To such a one what difference could the presence or absence of a body make? It

is false to speak of realization. What is there to realize? The real is as it is

always. We are not creating anything new or achieving

something which we did not have before. The illustration given in books is this.

We dig a well and create a huge pit. The space in the pit or well has not been

created by us. We have just removed the earth which was filling the space there.

The space was there then and

is also there now. Similarly we have simply to throw out all the age-long

samskaras [innate tendencies] which are inside us. When all of them have been

given up, the Self will shine alone. Q: But how to do this and attain

liberation?

A: Liberation is our very nature. We are that. The very fact that we wish for

liberation shows that freedom from all bondage is our real nature. It is not to

be freshly acquired. All that is necessary is to get

rid of the false notion that we are bound. When we achieve that, there will be

no desire or thought of any sort. So long as one desires liberation, so long,

you may take it, one is in bondage. Q: For one who has realized his Self, it is

said that he will not have

the three states of wakefulness, dream and deep sleep. Is that a fact? A: What

makes you say that they do not have the three states? In saying `I had a dream;

I was in deep sleep; I am awake', you must admit that you were there in all the

three states. That makes it dear

that you were there all the time. If you remain as you are now, you are in the

wakeful state; this becomes hidden in the dream state; and the dream state

disappears when you are in deep sleep. You were there then, you are there now,

and you are there at all times. The

three states come and go, but you are always there. It is like a cinema. The

screen is always there but several types of pictures appear on the screen and

then disappear. Nothing sticks to the screen, it remains a screen. Similarly,

you remain your own Self in

all the three states. If you know that, the three states will not trouble you,

just as the pictures which appear on the screen do not stick to it. On the

screen, you sometimes see a huge ocean with endless waves;

that disappears. Another time, you see fire spreading all around; that too

disappears. The screen is there on both occasions. Did the screen get wet with

the water or did it get burned by the fire? Nothing

affected the screen. In the same way, the things that happen during the wakeful,

dream and sleep states do not affect you at all; you remain your own Self. Q:

Does that mean that, although people have all three states,

wakefulness, dream and deep sleep, these do not affect them? A: Yes, that is it.
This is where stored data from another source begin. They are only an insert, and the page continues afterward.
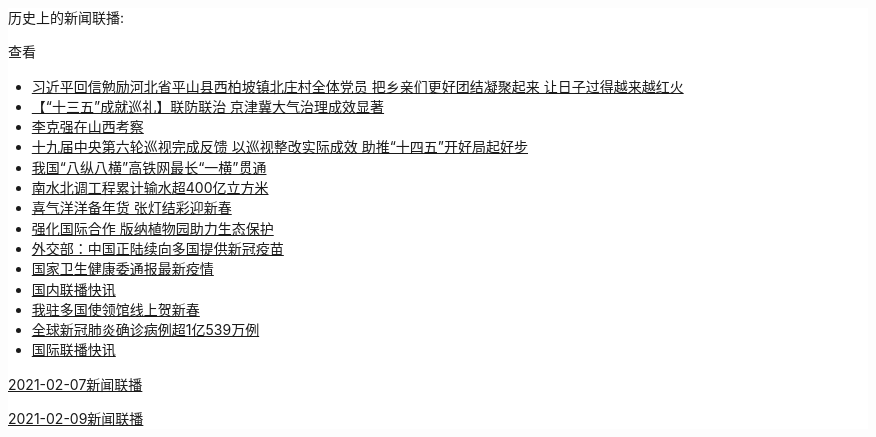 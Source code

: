 




历史上的新闻联播:

 查看
 

* [习近平回信勉励河北省平山县西柏坡镇北庄村全体党员 把乡亲们更好团结凝聚起来 让日子过得越来越红火](#习近平回信勉励河北省平山县西柏坡镇北庄村全体党员-把乡亲们更好团结凝聚起来-让日子过得越来越红火)
* [【“十三五”成就巡礼】联防联治 京津冀大气治理成效显著](#【“十三五”成就巡礼】联防联治-京津冀大气治理成效显著)
* [李克强在山西考察](#李克强在山西考察)
* [十九届中央第六轮巡视完成反馈 以巡视整改实际成效 助推“十四五”开好局起好步](#十九届中央第六轮巡视完成反馈-以巡视整改实际成效-助推“十四五”开好局起好步)
* [我国“八纵八横”高铁网最长“一横”贯通](#我国“八纵八横”高铁网最长“一横”贯通)
* [南水北调工程累计输水超400亿立方米](#南水北调工程累计输水超400亿立方米)
* [喜气洋洋备年货 张灯结彩迎新春](#喜气洋洋备年货-张灯结彩迎新春)
* [强化国际合作 版纳植物园助力生态保护](#强化国际合作-版纳植物园助力生态保护)
* [外交部：中国正陆续向多国提供新冠疫苗](#外交部：中国正陆续向多国提供新冠疫苗)
* [国家卫生健康委通报最新疫情](#国家卫生健康委通报最新疫情)
* [国内联播快讯](#国内联播快讯)
* [我驻多国使领馆线上贺新春](#我驻多国使领馆线上贺新春)
* [全球新冠肺炎确诊病例超1亿539万例](#全球新冠肺炎确诊病例超1亿539万例)
* [国际联播快讯](#国际联播快讯)






[2021-02-07新闻联播](/xinwenlianbo/20210207)


[2021-02-09新闻联播](/xinwenlianbo/20210209)



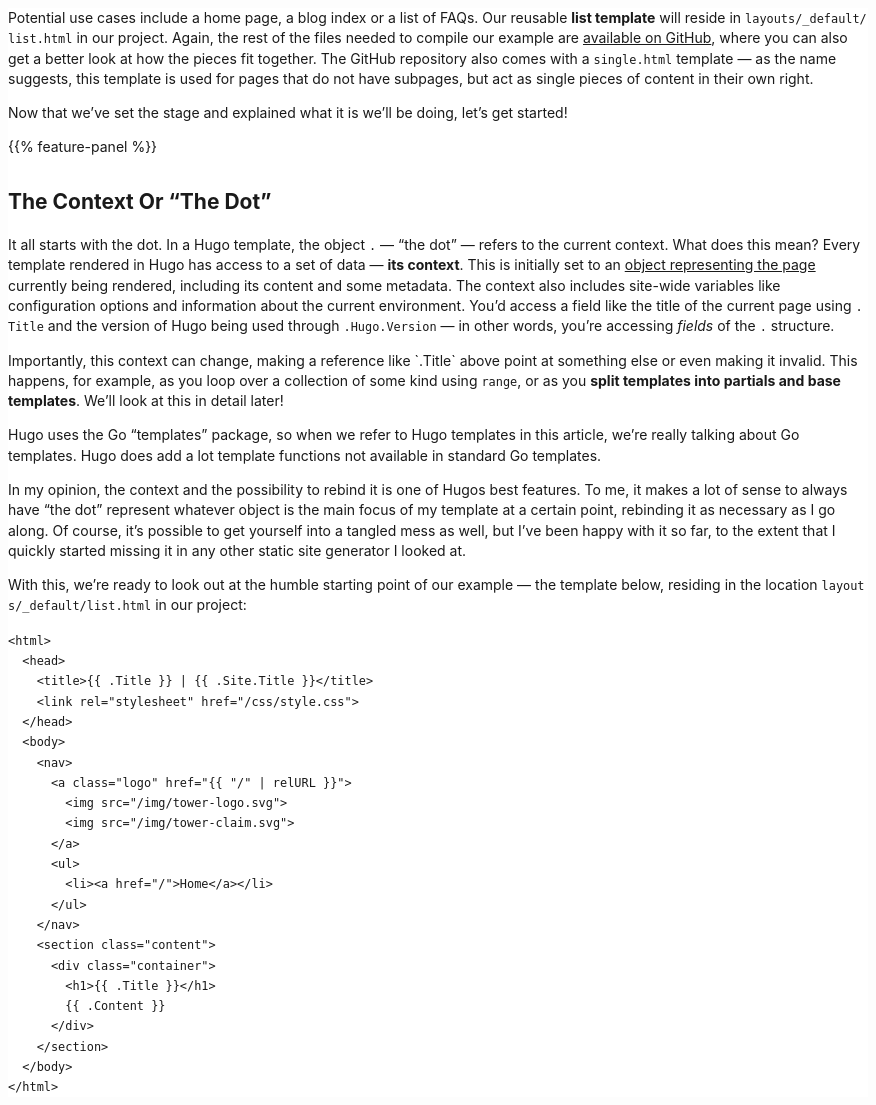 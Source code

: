 Potential use cases include a home page, a blog index or a list of FAQs. Our reusable **list template** will reside in `layouts/_default/list.html` in our project. Again, the rest of the files needed to compile our example are [available on GitHub](https://github.com/gittower/hugo-context-example), where you can also get a better look at how the pieces fit together. The GitHub repository also comes with a `single.html` template &mdash; as the name suggests, this template is used for pages that do not have subpages, but act as single pieces of content in their own right.

Now that we’ve set the stage and explained what it is we’ll be doing, let’s get started!

{{% feature-panel %}}

## The Context Or “The Dot”

It all starts with the dot. In a Hugo template, the object `.` &mdash; “the dot” &mdash; refers to the current context. What does this mean? Every template rendered in Hugo has access to a set of data &mdash; **its context**. This is initially set to an [object representing the page](https://gohugo.io/templates/introduction/#variables) currently being rendered, including its content and some metadata. The context also includes site-wide variables like configuration options and information about the current environment. You’d access a field like the title of the current page using `.Title` and the version of Hugo being used through `.Hugo.Version` &mdash; in other words, you’re accessing _fields_ of the `.` structure.

<p class="c-pre-sidenote--left">Importantly, this context can change, making a reference like `.Title` above point at something else or even making it invalid. This happens, for example, as you loop over a collection of some kind using <code>range</code>, or as you <strong>split templates into partials and base templates</strong>. We’ll look at this in detail later!</p><p class="c-sidenote c-sidenote--right">Hugo uses the Go “templates” package, so when we refer to Hugo templates in this article, we’re really talking about Go templates. Hugo does add a lot template functions not available in standard Go templates.</p>

In my opinion, the context and the possibility to rebind it is one of Hugos best features. To me, it makes a lot of sense to always have “the dot” represent whatever object is the main focus of my template at a certain point, rebinding it as necessary as I go along. Of course, it’s possible to get yourself into a tangled mess as well, but I’ve been happy with it so far, to the extent that I quickly started missing it in any other static site generator I looked at.

With this, we’re ready to look out at the humble starting point of our example &mdash; the template below, residing in the location `layouts/_default/list.html` in our project:

<pre><code class="language-html">&lt;html&gt;
  &lt;head&gt;
    &lt;title&gt;{{ .Title }} | {{ .Site.Title }}&lt;/title&gt;
    &lt;link rel="stylesheet" href="/css/style.css"&gt;
  &lt;/head&gt;
  &lt;body&gt;
    &lt;nav&gt;
      &lt;a class="logo" href="{{ "/" | relURL }}"&gt;
        &lt;img src="/img/tower-logo.svg"&gt;
        &lt;img src="/img/tower-claim.svg"&gt;
      &lt;/a&gt;
      &lt;ul&gt;
        &lt;li&gt;&lt;a href="/"&gt;Home&lt;/a&gt;&lt;/li&gt;
      &lt;/ul&gt;
    &lt;/nav&gt;
    &lt;section class="content"&gt;
      &lt;div class="container"&gt;
        &lt;h1&gt;{{ .Title }}&lt;/h1&gt;
        {{ .Content }}
      &lt;/div&gt;
    &lt;/section&gt;
  &lt;/body&gt;
&lt;/html&gt;
</code></pre>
All these states come and go. The Self is not bothered; it has only one state.

Q: Does that mean that such a person will be in this world merely

as a witness? A: That is so; for this very thing, Vidyaranya, in the tenth

chapter of the Panchadasi, gives as example the light that is kept on the stage

of a theatre. When a drama is being played, the light is there, which

illuminates, without any distinction, all the actors, whether they be kings or

servants or dancers, and also all the audience. That light will be there before

the drama begins, during the performance and also

after the performance is over. Similarly, the light within, that is, the Self,

gives light to the ego, the intellect, the memory and the mind without itself

being subject to processes of growth and decay.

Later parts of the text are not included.